CHICAGO — In what is being billed as the first clinical report on tattooing, the Elk Grove Village-based American Academy of Pediatrics has come up with recommendations on the practice.
"Tattoos and body piercings are an increasingly popular form of self-expression, but it is important for young people to carefully consider the consequences and potential risks associated with body modifications," a summary of the report states.
Here are the highlights:
• While health risks from getting a tattoo from a professional is "likely low," infections can and do happen. Hepatitis C or HIV can be transmitted though tattooing, especially those done by amateurs. Look for clean tattoo shops where the artists use disposable gloves and needles from sealed containers.
• The report cites Harris Poll data from 2016 that found about 30 percent of American adults said they have at least one tattoo. That's up from 20 percent in 2012.
A Pew Research Center report in 2010 found that 38 percent of 18 to 29 year olds had at least one tattoo.
• Some 86 percent said they don't regret getting a tattoo. Asked about feelings associated with tattoos, 30 percent said the markings made them feel sexier and a quarter said it made them feel rebellious.

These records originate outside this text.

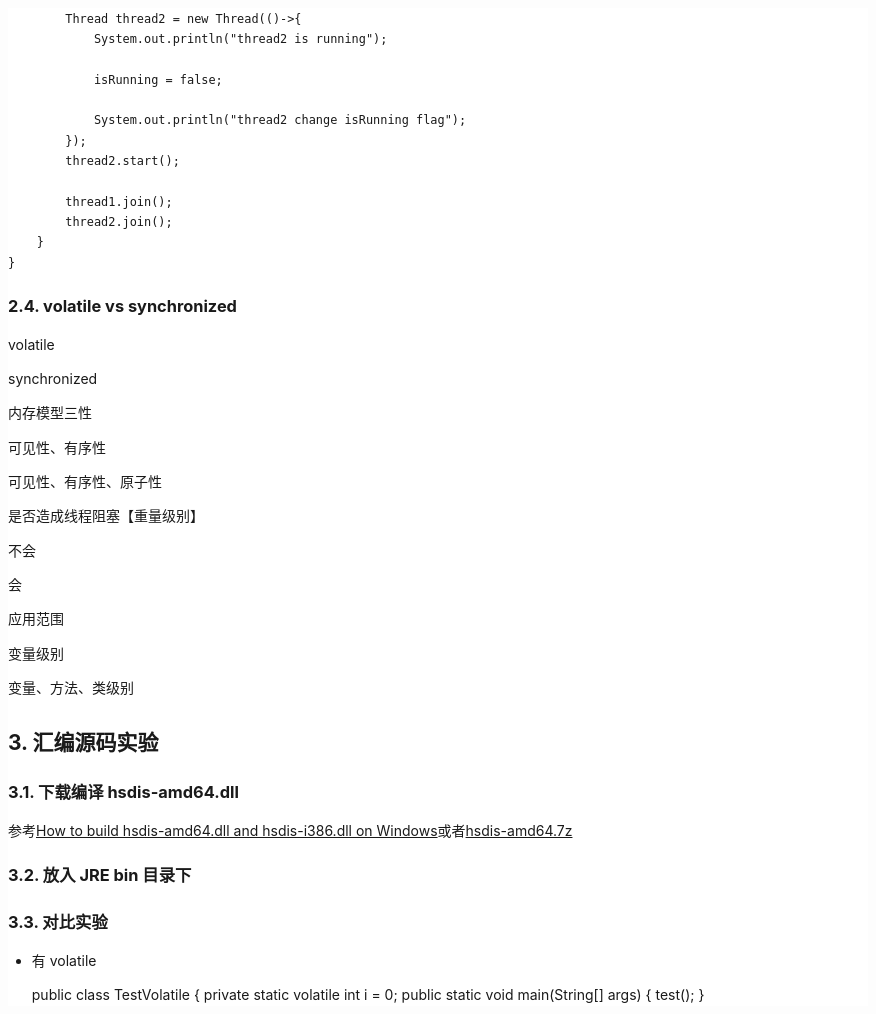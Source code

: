             Thread thread2 = new Thread(()->{
                System.out.println("thread2 is running");
    
                isRunning = false;
    
                System.out.println("thread2 change isRunning flag");
            });
            thread2.start();
    
            thread1.join();
            thread2.join();
        }
    }
    

### 2.4. volatile vs synchronized

volatile

synchronized

内存模型三性

可见性、有序性

可见性、有序性、原子性

是否造成线程阻塞【重量级别】

不会

会

应用范围

变量级别

变量、方法、类级别

3\. 汇编源码实验
----------

### 3.1. 下载编译 hsdis-amd64.dll

参考[How to build hsdis-amd64.dll and hsdis-i386.dll on Windows](https://dropzone.nfshost.com/hsdis/)或者[hsdis-amd64.7z](../2.Synchronized/attachments/20200123134005963_25574/hsdis-amd64.7z)

### 3.2. 放入 JRE bin 目录下

### 3.3. 对比实验

*   有 volatile

    public class TestVolatile
    {
        private static volatile int i = 0;
        public static void main(String[] args)
        {
            test();
        }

But the report cites a 2014 study where 76 percent thought that tattoos or piercings had hurt their chances of getting a job.
"Consequently, adolescents and young adults contemplating body modification may be well advised to make sure the tattoo or piercing is not visible in typical work attire," the report says.
It also cites a study where 37 percent of human resource managers say tattoos "likely limit career potential."
• Older Americans tend to see tattoos more negatively: 64 percent of people over 65, and 51 percent of those 50 to 64, say that the trend of more people getting tattoos "has been a change for the worse."
• Young people "may overestimate the effectiveness of tattoo removal," the report says.
When getting a tattoo adolescents should understand "that tattoo placement is permanent, and it is expensive and sometimes difficult to remove them."
The authors of the report say that removal cost per square inch "can be anywhere between $49 and $300 depending on the location of the removal service."